RECONCILIATION OF NON-GAAP FINANCIAL MEASURES

(unaudited)

 

   Thirteen weeks ended   Fourteen weeks ended   Fifty-two weeks   Fifty-three weeks ended 
(dollars in thousands)  February 3,
2019
   February 4,
2018
   February 3,
2019
   February 4,
2018
 
Net income (loss) as reported  $8,439   $2,427   $(6,704)  $(5,502)
Adjustments:                    
Adjustments to selling, general and administrative expense:                    
Sponsor fees relating to the IPO (a)   -    -    625    - 
Equity based compensation related to the IPO (b)   -    -    1,442    - 
Other non-recurring expenses (c)(d)   70    1,265    2,021    1,959 
Adjusted net income (loss)  $8,509   $3,692   $(2,616)  $(3,543)
                     
Adjusted basic and diluted weighted average shares outstanding- adjusted for IPO related issuance   13,538,426    13,362,304    13,468,274    13,360,370 
Adjusted net income (loss) per common share  $0.63   $0.28   $(0.19)  $(0.27)

 

(a)       $625 paid in sponsor monitoring fees paid as a result of the IPO

(b)       $700 in executive restricted stock awards vested as a result of the IPO and $742 IPO bonus payable to Satori in common stock

(c)       Other expenses in fiscal 2019 are made up of: (1) $380 in fees and costs associated with our fundraising and reorganizing activities including the legal and professional services incurred in connection with such activities; (2) $508 in fees paid for investor relations and public relations relating to the IPO; (3) $140 in executive recruitment fees to build executive management team; (4) $261 in secondary offering legal fees; (5) $84 in travel and logistical costs associated with the offering; (6) $198 in accounting fees related to the offering; and (7) $450 in IPO bonuses paid to executives.  Other expenses in fiscal 2018 are made up of: (1) $1,072 in fees and costs associated with our fundraising and reorganizing activities including the legal and professional services incurred in connection with such activities; (2) $182 in travel and logistical costs associated with our IPO; (3) $484 in costs related to our IPO and finance fees; and (4) $221 in accounting fees related to the offering.
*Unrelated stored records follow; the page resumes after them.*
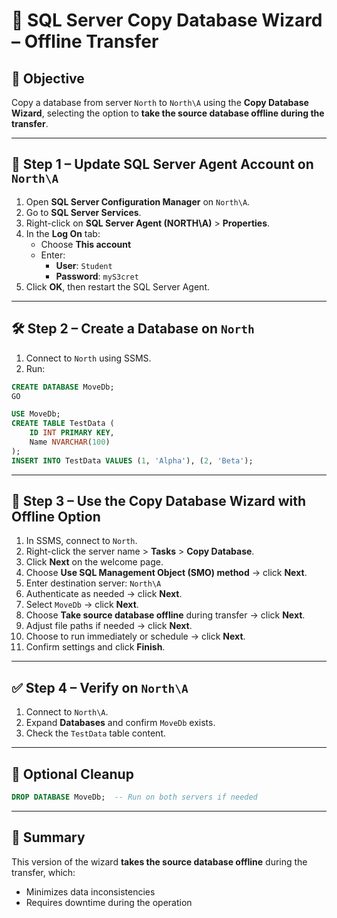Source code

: 
# 🧪 SQL Server Copy Database Wizard – Offline Transfer

## 🎯 Objective

Copy a database from server `North` to `North\A` using the **Copy Database Wizard**, selecting the option to **take the source database offline during the transfer**.

---

## 🔐 Step 1 – Update SQL Server Agent Account on `North\A`

1. Open **SQL Server Configuration Manager** on `North\A`.
2. Go to **SQL Server Services**.
3. Right-click on **SQL Server Agent (NORTH\A)** > **Properties**.
4. In the **Log On** tab:
   - Choose **This account**
   - Enter:
     - **User**: `Student`
     - **Password**: `myS3cret`
5. Click **OK**, then restart the SQL Server Agent.

---

## 🛠️ Step 2 – Create a Database on `North`

1. Connect to `North` using SSMS.
2. Run:

```sql
CREATE DATABASE MoveDb;
GO

USE MoveDb;
CREATE TABLE TestData (
    ID INT PRIMARY KEY,
    Name NVARCHAR(100)
);
INSERT INTO TestData VALUES (1, 'Alpha'), (2, 'Beta');
```

---

## 🧙 Step 3 – Use the Copy Database Wizard with Offline Option

1. In SSMS, connect to `North`.
2. Right-click the server name > **Tasks** > **Copy Database**.
3. Click **Next** on the welcome page.
4. Choose **Use SQL Management Object (SMO) method** → click **Next**.
5. Enter destination server: `North\A`
6. Authenticate as needed → click **Next**.
7. Select `MoveDb` → click **Next**.
8. Choose **Take source database offline** during transfer → click **Next**.
9. Adjust file paths if needed → click **Next**.
10. Choose to run immediately or schedule → click **Next**.
11. Confirm settings and click **Finish**.

---

## ✅ Step 4 – Verify on `North\A`

1. Connect to `North\A`.
2. Expand **Databases** and confirm `MoveDb` exists.
3. Check the `TestData` table content.

---

## 🧼 Optional Cleanup

```sql
DROP DATABASE MoveDb;  -- Run on both servers if needed
```

---

## 📝 Summary

This version of the wizard **takes the source database offline** during the transfer, which:

- Minimizes data inconsistencies
- Requires downtime during the operation
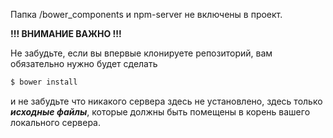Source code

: Папка /bower_components и npm-server не включены в проект.

**!!! ВНИМАНИЕ ВАЖНО !!!**

Не забудьте, если вы впервые клонируете репозиторий, вам обязательно нужно будет сделать
```sh
$ bower install
```
и не забудьте что никакого сервера здесь не установлено, здесь только ***исходные файлы***, которые должны быть помещены в корень вашего локального сервера.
(d)       Other expenses in the thirteen weeks ended February 3, 2019 are made up of $70 in secondary offering legal and professional fees. Other expenses in the fourteen weeks ended February 4 ,2018 are made up of: (1) $946 in fees and costs associated with our Fundraising and reorganizing activities including the legal and professional services incurred in connection with such activities; (2) $157 in travel and logistical costs associated with our IPO; and (3) $162 in accounting fees related to the offering.